> _Data to process_:
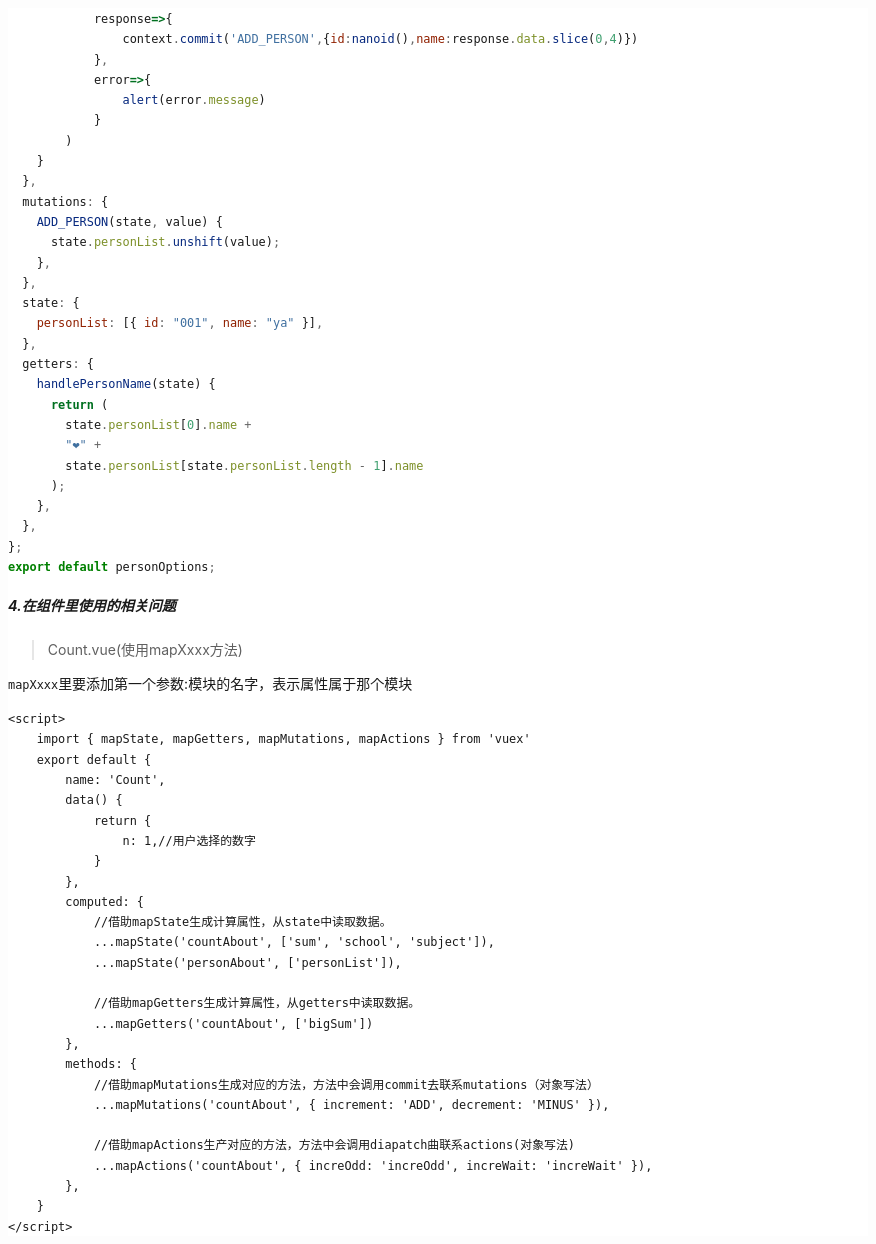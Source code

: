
 ```js
            response=>{
                context.commit('ADD_PERSON',{id:nanoid(),name:response.data.slice(0,4)})
            },
            error=>{
                alert(error.message)
            }
        )
    }
  },
  mutations: {
    ADD_PERSON(state, value) {
      state.personList.unshift(value);
    },
  },
  state: {
    personList: [{ id: "001", name: "ya" }],
  },
  getters: {
    handlePersonName(state) {
      return (
        state.personList[0].name +
        "❤️" +
        state.personList[state.personList.length - 1].name
      );
    },
  },
};
export default personOptions;

```



##### 4.在组件里使用的相关问题

> Count.vue(使用mapXxxx方法)

`mapXxxx`里要添加第一个参数:模块的名字，表示属性属于那个模块

```vue
<script>
    import { mapState, mapGetters, mapMutations, mapActions } from 'vuex'
    export default {
        name: 'Count',
        data() {
            return {
                n: 1,//用户选择的数字
            }
        },
        computed: {           
            //借助mapState生成计算属性，从state中读取数据。
            ...mapState('countAbout', ['sum', 'school', 'subject']),
            ...mapState('personAbout', ['personList']),

            //借助mapGetters生成计算属性，从getters中读取数据。
            ...mapGetters('countAbout', ['bigSum'])
        },
        methods: {
            //借助mapMutations生成对应的方法，方法中会调用commit去联系mutations（对象写法）
            ...mapMutations('countAbout', { increment: 'ADD', decrement: 'MINUS' }),
          
            //借助mapActions生产对应的方法，方法中会调用diapatch曲联系actions(对象写法)
            ...mapActions('countAbout', { increOdd: 'increOdd', increWait: 'increWait' }),  
        },
    }
</script>
```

> _Work order_: Read through the entries above and copy each line that has the string "personList" in it.

> _Answer space_:
      state.personList.unshift(value);
    personList: [{ id: "001", name: "ya" }],
        state.personList[0].name +
        state.personList[state.personList.length - 1].name
            ...mapState('personAbout', ['personList']),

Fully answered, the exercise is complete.